The director initially planned just to shoot a short film in the territory that became a focus of world attention in March 2014, when pro-Russian separatists began demonstrating against the new Ukrainian government that was installed following the Euromaidan Revolution. “I started to search for some protagonists,” says Gorlova. “My friend, a photographer, introduced me to Andriy Suleyman—he was first in a war in Syria, and then in another one in Ukraine, so it’s very important to understand that his two native lands were at war.”

It also fascinated the director that Suleyman had decided to be a Red Cross volunteer, rather than work an office job, “It’s like he was trapped by war, psychologically,” she says. “After meeting him, I understood that I could create one space between Donbass and Syria. The film then had to be in black-and-white because I understood that it would allow us to create rhymes between spaces.”

And not just between Syria and Ukraine. The Suleyman family is scattered across the globe, with family members in Germany, in Kurdish-Iraq. The film sees Andriy travel to all these places, for weddings, funerals and otherwise. “I think at the start when Andriy agreed he thought it would take two to three months,” says Gorlova. “After two years, he asked me, ‘When is filming going to stop?’”

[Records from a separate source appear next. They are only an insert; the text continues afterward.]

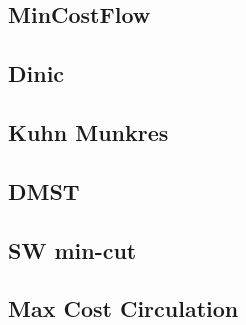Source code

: \documentclass[a4paper,10pt,twocolumn,oneside]{article}
\begin{document}
\subsection{MinCostFlow}


\subsection{Dinic}


%

%

%

\subsection{Kuhn Munkres}


\subsection{DMST}


\subsection{SW min-cut}


\subsection{Max Cost Circulation}


%
\end{document}

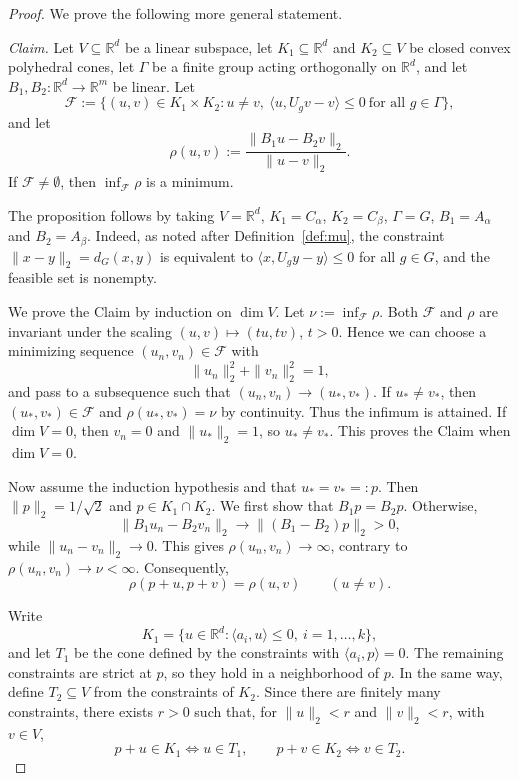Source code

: \documentclass[11pt]{article}
\newcommand{\R}{\mathbb{R}}
\newcommand{\inner}[2]{\langle #1, #2 \rangle}
\theoremstyle{definition}
\begin{document}
\begin{proof}
	We prove the following more general statement.
	
	\noindent\emph{Claim.}
	Let $V\subseteq\R^d$ be a linear subspace, let
	$K_1\subseteq\R^d$ and $K_2\subseteq V$ be closed convex
	polyhedral cones, let $\Gamma$ be a finite group acting
	orthogonally on $\R^d$, and let
	$B_1,B_2:\R^d\to\R^m$ be linear. Let
	\[
	\mathcal F:=\bigl\{(u,v)\in K_1\times K_2:
	u\neq v,\ 
	\inner{u}{U_gv-v}\le0\ \text{for all }g\in\Gamma\bigr\},
	\]
	and let
	\[
	\rho(u,v):=\frac{\|B_1u-B_2v\|_2}{\|u-v\|_2}.
	\]
	If $\mathcal F\neq\emptyset$, then
	$\inf_{\mathcal F}\rho$ is a minimum.
	
	The proposition follows by taking $V=\R^d$,
	$K_1=C_\alpha$, $K_2=C_\beta$,
	$\Gamma=G$, $B_1=A_\alpha$ and $B_2=A_\beta$.
	Indeed, as noted after Definition~\ref{def:mu},
	the constraint $\|x-y\|_2=d_G(x,y)$ is equivalent to
	$\inner{x}{U_gy-y}\le0$ for all $g\in G$,
	and the feasible set is nonempty.
	
	We prove the Claim by induction on $\dim V$.
	Let $\nu:=\inf_{\mathcal F}\rho$.
	Both $\mathcal F$ and $\rho$ are invariant under
	the scaling $(u,v)\mapsto(tu,tv)$, $t>0$.
	Hence we can choose a minimizing sequence
	$(u_n,v_n)\in\mathcal F$ with
	\[
	\|u_n\|_2^2+\|v_n\|_2^2=1,
	\]
	and pass to a subsequence such that
	$(u_n,v_n)\to(u_*,v_*)$.
	If $u_*\neq v_*$, then $(u_*,v_*)\in\mathcal F$
	and $\rho(u_*,v_*)=\nu$ by continuity.
	Thus the infimum is attained.
	If $\dim V=0$, then $v_n=0$ and
	$\|u_*\|_2=1$, so $u_*\neq v_*$.
	This proves the Claim when $\dim V=0$.
	
	Now assume the induction hypothesis and that $u_*=v_*=:p$.
	Then $\|p\|_2=1/\sqrt2$ and $p\in K_1\cap K_2$.
	We first show that $B_1p=B_2p$.
	Otherwise,
	\[
	\|B_1u_n-B_2v_n\|_2
	\longrightarrow\|(B_1-B_2)p\|_2>0,
	\]
	while $\|u_n-v_n\|_2\to0$.
	This gives $\rho(u_n,v_n)\to\infty$,
	contrary to $\rho(u_n,v_n)\to\nu<\infty$.
	Consequently,
	\[
	\rho(p+u,p+v)=\rho(u,v)
	\qquad (u\neq v).
	\]
	
	Write
	\[
	K_1=\{u\in\R^d:
	\inner{a_i}{u}\le0,\ i=1,\dots,k\},
	\]
	and let $T_1$ be the cone defined by the
	constraints with $\inner{a_i}{p}=0$.
	The remaining constraints are strict at $p$,
	so they hold in a neighborhood of $p$.
	In the same way, define $T_2\subseteq V$
	from the constraints of $K_2$.
	Since there are finitely many constraints,
	there exists $r>0$ such that, for
	$\|u\|_2<r$ and $\|v\|_2<r$, with $v\in V$,
	\begin{equation}\label{eq:tangent-exact}
		p+u\in K_1\iff u\in T_1,\qquad
		p+v\in K_2\iff v\in T_2.
	\end{equation}
	

\end{proof}
\end{document}

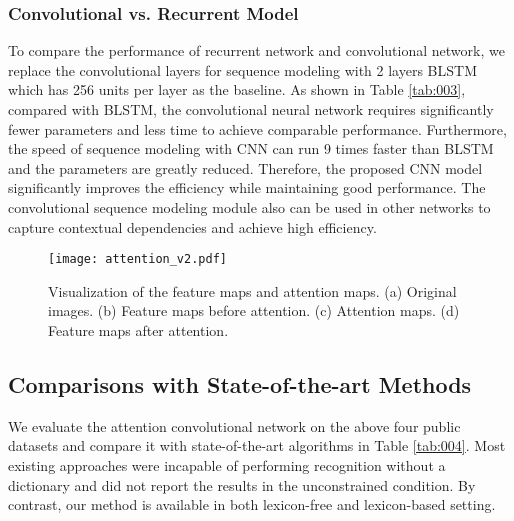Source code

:\documentclass[letterpaper]{article} %
\begin{document}
\subsubsection{Convolutional vs. Recurrent Model}
To compare the performance of recurrent network and convolutional network, we replace the convolutional layers for sequence modeling with 2 layers BLSTM which has 256 units per layer as the baseline. As shown in Table \ref{tab:003}, compared with BLSTM, the convolutional neural network requires significantly fewer parameters and less time to achieve comparable performance. Furthermore, the speed of sequence modeling with CNN can run 9 times faster than BLSTM and the parameters are greatly reduced. Therefore, the proposed CNN model significantly improves the efficiency while maintaining good performance. The convolutional sequence modeling module also can be used in other networks to capture contextual dependencies and achieve high efficiency. \par

\begin{figure}
\centering
\texttt{[image: attention\_v2.pdf]}
\caption{Visualization of the feature maps and attention maps. (a) Original images. (b) Feature maps before attention. (c) Attention maps. (d) Feature maps after attention.}
\label{fig:picture003}
\end{figure}





\subsection{Comparisons with State-of-the-art Methods}


We evaluate the attention convolutional network on the above four public datasets and compare it with state-of-the-art algorithms in Table \ref{tab:004}. Most existing approaches were incapable of performing recognition without a dictionary and did not report the results in the unconstrained condition. By contrast, our method is available in both lexicon-free and lexicon-based setting.
\end{document}
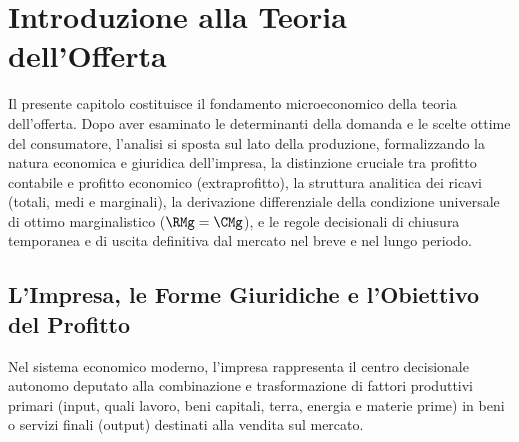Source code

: \chapter{Introduzione alla Teoria dell'Offerta}
\label{chap:introduzione_teoria_offerta}

\begin{tcolorbox}[colback=navyblue!5!white, colframe=navyblue, title=\textbf{Quadro Concettuale del Capitolo}]
Il presente capitolo costituisce il fondamento microeconomico della teoria dell'offerta. Dopo aver esaminato le determinanti della domanda e le scelte ottime del consumatore, l'analisi si sposta sul lato della produzione, formalizzando la natura economica e giuridica dell'impresa, la distinzione cruciale tra profitto contabile e profitto economico (extraprofitto), la struttura analitica dei ricavi (totali, medi e marginali), la derivazione differenziale della condizione universale di ottimo marginalistico ($\RMg = \CMg$), e le regole decisionali di chiusura temporanea e di uscita definitiva dal mercato nel breve e nel lungo periodo.
\end{tcolorbox}

\section{L'Impresa, le Forme Giuridiche e l'Obiettivo del Profitto}

Nel sistema economico moderno, l'impresa rappresenta il centro decisionale autonomo deputato alla combinazione e trasformazione di fattori produttivi primari (input, quali lavoro, beni capitali, terra, energia e materie prime) in beni o servizi finali (output) destinati alla vendita sul mercato. 

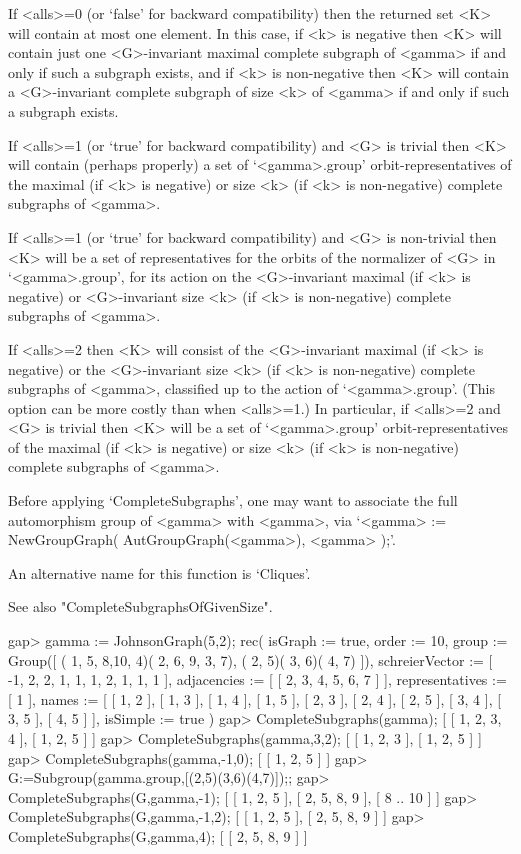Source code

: If <alls>=0 (or `false' for backward compatibility) then the returned
set <K> will contain at most one element. In this case, if <k> is
negative then <K> will contain just one <G>-invariant maximal complete
subgraph of <gamma> if and only if such a subgraph exists, and if <k>
is non-negative then <K> will contain a <G>-invariant complete subgraph
of size <k> of <gamma> if and only if such a subgraph exists.

If <alls>=1 (or `true' for backward compatibility) and <G> is trivial
then <K> will contain (perhaps properly) a set of `<gamma>.group'
orbit-representatives of the maximal (if <k> is negative) or size <k>
(if <k> is non-negative) complete subgraphs of <gamma>.

If <alls>=1 (or `true' for backward compatibility) and <G> is non-trivial
then <K> will be a set of representatives for the orbits of the normalizer
of <G> in `<gamma>.group', for its action on the <G>-invariant maximal
(if <k> is negative) or <G>-invariant size <k> (if <k> is non-negative)
complete subgraphs of <gamma>.

If <alls>=2 then <K> will consist of the <G>-invariant maximal (if <k> is
negative) or the <G>-invariant size <k> (if <k> is non-negative) complete
subgraphs of <gamma>, classified up to the action of `<gamma>.group'.
(This option can be more costly than when <alls>=1.)  In particular, if
<alls>=2 and <G> is trivial then <K> will be a set of `<gamma>.group'
orbit-representatives of the maximal (if <k> is negative) or size <k>
(if <k> is non-negative) complete subgraphs of <gamma>.

Before applying `CompleteSubgraphs', one may want to associate the full
automorphism group of <gamma> with <gamma>, via `<gamma> :=
NewGroupGraph( AutGroupGraph(<gamma>), <gamma> );'.

An alternative name for this function is `Cliques'.

See also "CompleteSubgraphsOfGivenSize".

\beginexample
gap> gamma := JohnsonGraph(5,2);
rec( isGraph := true, order := 10, 
  group := Group([ ( 1, 5, 8,10, 4)( 2, 6, 9, 3, 7), ( 2, 5)( 3, 6)( 4, 7) ]),
  schreierVector := [ -1, 2, 2, 1, 1, 1, 2, 1, 1, 1 ], 
  adjacencies := [ [ 2, 3, 4, 5, 6, 7 ] ], representatives := [ 1 ], 
  names := [ [ 1, 2 ], [ 1, 3 ], [ 1, 4 ], [ 1, 5 ], [ 2, 3 ], [ 2, 4 ], 
      [ 2, 5 ], [ 3, 4 ], [ 3, 5 ], [ 4, 5 ] ], isSimple := true )
gap> CompleteSubgraphs(gamma);
[ [ 1, 2, 3, 4 ], [ 1, 2, 5 ] ]
gap>  CompleteSubgraphs(gamma,3,2);
[ [ 1, 2, 3 ], [ 1, 2, 5 ] ]
gap> CompleteSubgraphs(gamma,-1,0);
[ [ 1, 2, 5 ] ]
gap> G:=Subgroup(gamma.group,[(2,5)(3,6)(4,7)]);;
gap> CompleteSubgraphs(G,gamma,-1);
[ [ 1, 2, 5 ], [ 2, 5, 8, 9 ], [ 8 .. 10 ] ]
gap> CompleteSubgraphs(G,gamma,-1,2);
[ [ 1, 2, 5 ], [ 2, 5, 8, 9 ] ]
gap> CompleteSubgraphs(G,gamma,4);
[ [ 2, 5, 8, 9 ] ]
\endexample


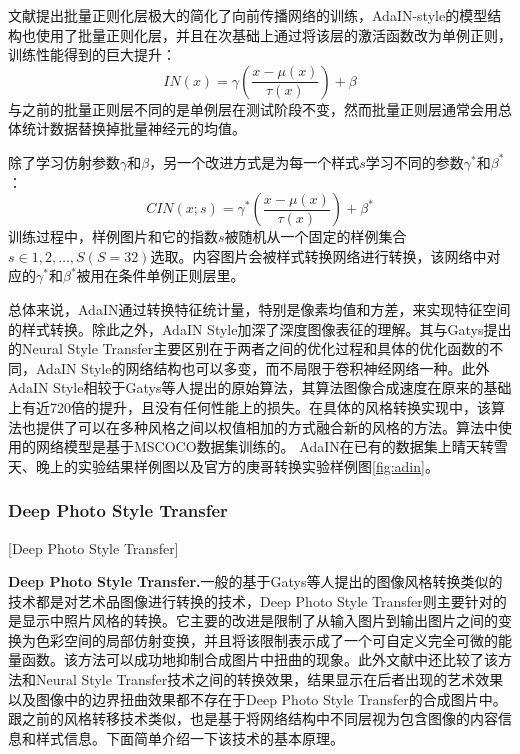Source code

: 文献\cite{ioffe}提出批量正则化层极大的简化了向前传播网络的训练，AdaIN-style的模型结构也使用了批量正则化层，并且在次基础上通过将该层的激活函数改为单例正则，训练性能得到的巨大提升：
$$ IN(x)=\gamma(\frac{x-\mu(x)}{\tau(x)})+\beta$$
与之前的批量正则层不同的是单例层在测试阶段不变，然而批量正则层通常会用总体统计数据替换掉批量神经元的均值。

除了学习仿射参数$\gamma$和$\beta$，另一个改进方式是为每一个样式$s$学习不同的参数$\gamma^*$和$\beta^*$：
$$CIN(x;s)=\gamma^*(\frac{x-\mu(x)}{\tau(x)})+\beta^*$$
训练过程中，样例图片和它的指数$s$被随机从一个固定的样例集合$s\in {1,2,\dots,S}(S=32)$选取。内容图片会被样式转换网络进行转换，该网络中对应的$\gamma^*$和$\beta^*$被用在条件单例正则层里。

总体来说，AdaIN通过转换特征统计量，特别是像素均值和方差，来实现特征空间的样式转换。除此之外，AdaIN Style加深了深度图像表征的理解。其与Gatys提出的Neural Style Transfer主要区别在于两者之间的优化过程和具体的优化函数的不同，AdaIN Style的网络结构也可以多变，而不局限于卷积神经网络一种。此外AdaIN Style相较于Gatys等人提出的原始算法，其算法图像合成速度在原来的基础上有近720倍的提升\cite{adin-github}，且没有任何性能上的损失。在具体的风格转换实现中，该算法也提供了可以在多种风格之间以权值相加的方式融合新的风格的方法。算法中使用的网络模型是基于MSCOCO\cite{mscoco}数据集训练的。
AdaIN在已有的数据集上晴天转雪天、晚上的实验结果样例图以及官方的庚哥转换实验样例图\ref{fig:adin}。


\subsubsection{Deep Photo Style Transfer}[Deep Photo Style Transfer]

\textbf{Deep Photo Style Transfer.}\cite{dpst}\quad  一般的基于Gatys等人提出的图像风格转换类似的技术都是对艺术品图像进行转换的技术，Deep Photo Style Transfer则主要针对的是显示中照片风格的转换。它主要的改进是限制了从输入图片到输出图片之间的变换为色彩空间的局部仿射变换，并且将该限制表示成了一个可自定义完全可微的能量函数。该方法可以成功地抑制合成图片中扭曲的现象。此外文献\cite{dpst}中还比较了该方法和Neural Style Transfer技术之间的转换效果，结果显示在后者出现的艺术效果以及图像中的边界扭曲效果都不存在于Deep Photo Style Transfer的合成图片中。跟之前的风格转移技术类似，也是基于将网络结构中不同层视为包含图像的内容信息和样式信息。下面简单介绍一下该技术的基本原理。

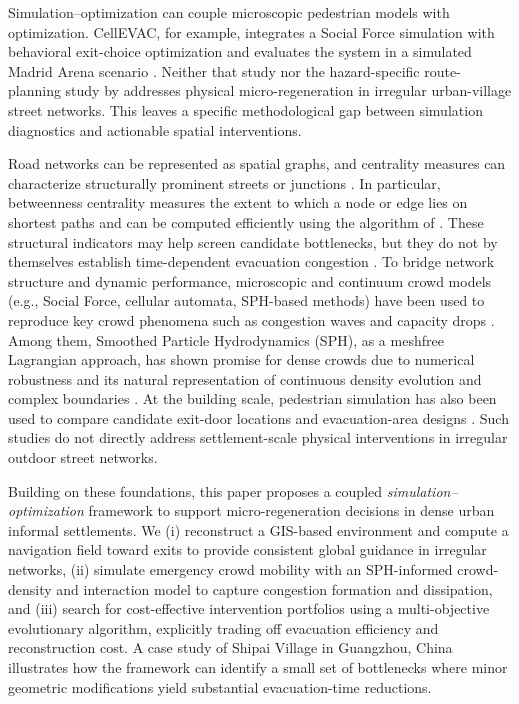 \documentclass[preprint,12pt]{elsarticle}
\begin{document}
Simulation--optimization can couple microscopic pedestrian models with optimization. CellEVAC, for example, integrates a Social Force simulation with behavioral exit-choice optimization and evaluates the system in a simulated Madrid Arena scenario \citep{LopezCarmonaGarcia2021CellEVAC}. Neither that study nor the hazard-specific route-planning study by \cite{yang2025} addresses physical micro-regeneration in irregular urban-village street networks. This leaves a specific methodological gap between simulation diagnostics and actionable spatial interventions.

Road networks can be represented as spatial graphs, and centrality measures can characterize structurally prominent streets or junctions \citep{Crucitti2006CentralityStreets}. In particular, betweenness centrality measures the extent to which a node or edge lies on shortest paths and can be computed efficiently using the algorithm of \cite{Brandes2001Betweenness}. These structural indicators may help screen candidate bottlenecks, but they do not by themselves establish time-dependent evacuation congestion \citep{Helbing2000Panic,Hughes2002ContinuumPedestrians}.
To bridge network structure and dynamic performance, microscopic and continuum crowd models (e.g., Social Force, cellular automata, SPH-based methods) have been used to reproduce key crowd phenomena such as congestion waves and capacity drops \citep{DANG2024102955}.
Among them, Smoothed Particle Hydrodynamics (SPH), as a meshfree Lagrangian approach, has shown promise for dense crowds due to numerical robustness and its natural representation of continuous density evolution and complex boundaries \citep{Yuan2020SPHPedestrianFlow,DANG2024102955}.
At the building scale, pedestrian simulation has also been used to compare candidate exit-door locations and evacuation-area designs \citep{muhammed2020simulation}. Such studies do not directly address settlement-scale physical interventions in irregular outdoor street networks.

Building on these foundations, this paper proposes a coupled \emph{simulation--optimization} framework to support micro-regeneration decisions in dense urban informal settlements.
We (i) reconstruct a GIS-based environment and compute a navigation field toward exits to provide consistent global guidance in irregular networks,
(ii) simulate emergency crowd mobility with an SPH-informed crowd-density and interaction model to capture congestion formation and dissipation,
and (iii) search for cost-effective intervention portfolios using a multi-objective evolutionary algorithm, explicitly trading off evacuation efficiency and reconstruction cost.
A case study of Shipai Village in Guangzhou, China illustrates how the framework can identify a small set of bottlenecks where minor geometric modifications yield substantial evacuation-time reductions.
\end{document}
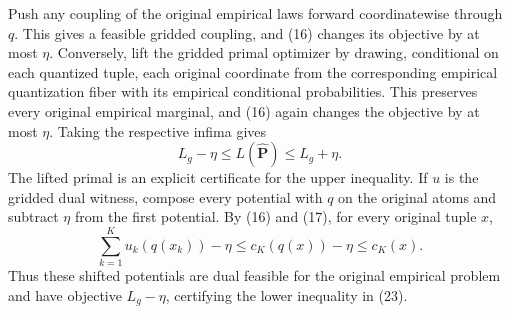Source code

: Push any coupling of the original empirical laws forward coordinatewise through \(q\). This gives a feasible gridded coupling, and (16) changes its objective by at most \(\eta\). Conversely, lift the gridded primal optimizer by drawing, conditional on each quantized tuple, each original coordinate from the corresponding empirical quantization fiber with its empirical conditional probabilities. This preserves every original empirical marginal, and (16) again changes the objective by at most \(\eta\). Taking the respective infima gives
\[
L_g-\eta\le L(\widehat{\mathbf P})\le L_g+\eta.
\tag{23}
\]
The lifted primal is an explicit certificate for the upper inequality. If \(u\) is the gridded dual witness, compose every potential with \(q\) on the original atoms and subtract \(\eta\) from the first potential. By (16) and (17), for every original tuple \(x\),
\[
\sum_{k=1}^Ku_k(q(x_k))-\eta
\le c_K(q(x))-\eta
\le c_K(x).
\]
Thus these shifted potentials are dual feasible for the original empirical problem and have objective \(L_g-\eta\), certifying the lower inequality in (23).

The scope of the work completely changed, and it developed into the feature film, “This Rain Will Never Stop,” which won the IDFA Award for Best First Appearance on Thursday. In the film, Gorlova intersperses Andriy’s experiences with cinematic footage of humanitarian relief efforts, displays of military strength and personal celebrations of family life. It’s a cycle of war and peace that is stunningly captured by the vibrant photography of Viacheslav Tsvietkov, the DoP on Iryna Tsilyk’s “The Earth Is Blue as an Orange” and Mantas Kvedaravičius’ “Parthenon.” “Viacheslav is an old friend of mine,” says Gorlova. “I chose this dark black-and-white aesthetic, and I understood that Viacheslav would probably like it a lot, because that’s his style also. When a person likes what he or she does, it’s the best.”

Watching the film, what soon becomes apparent is that Gorlova is interested in these landscapes and war at a macro level. She doesn’t attempt to explain why these wars are happening or even who is fighting who. “I was trying to be apolitical, partly because The Red Cross is a neutral organization, and from that standpoint, I had an idea that it would be good to be neutral in this film and not to judge anyone. Not to judge Russia and not to judge the Syrian government. I wanted to explore people’s desire to protect and to die for their country, for something.”

This story is told by bouncing off Andriy’s relatively mundane character. His everyday quality is at odds with the drama that happens in his life. “He is not a hero,” says Gorlova. “Well, of course, he’s a hero because of his life story, his roots and so on, but he is a very normal person. He’s cute, but he’s a cold and shy person. I think that’s good for the film in general, because it makes you pay attention to the world around him.”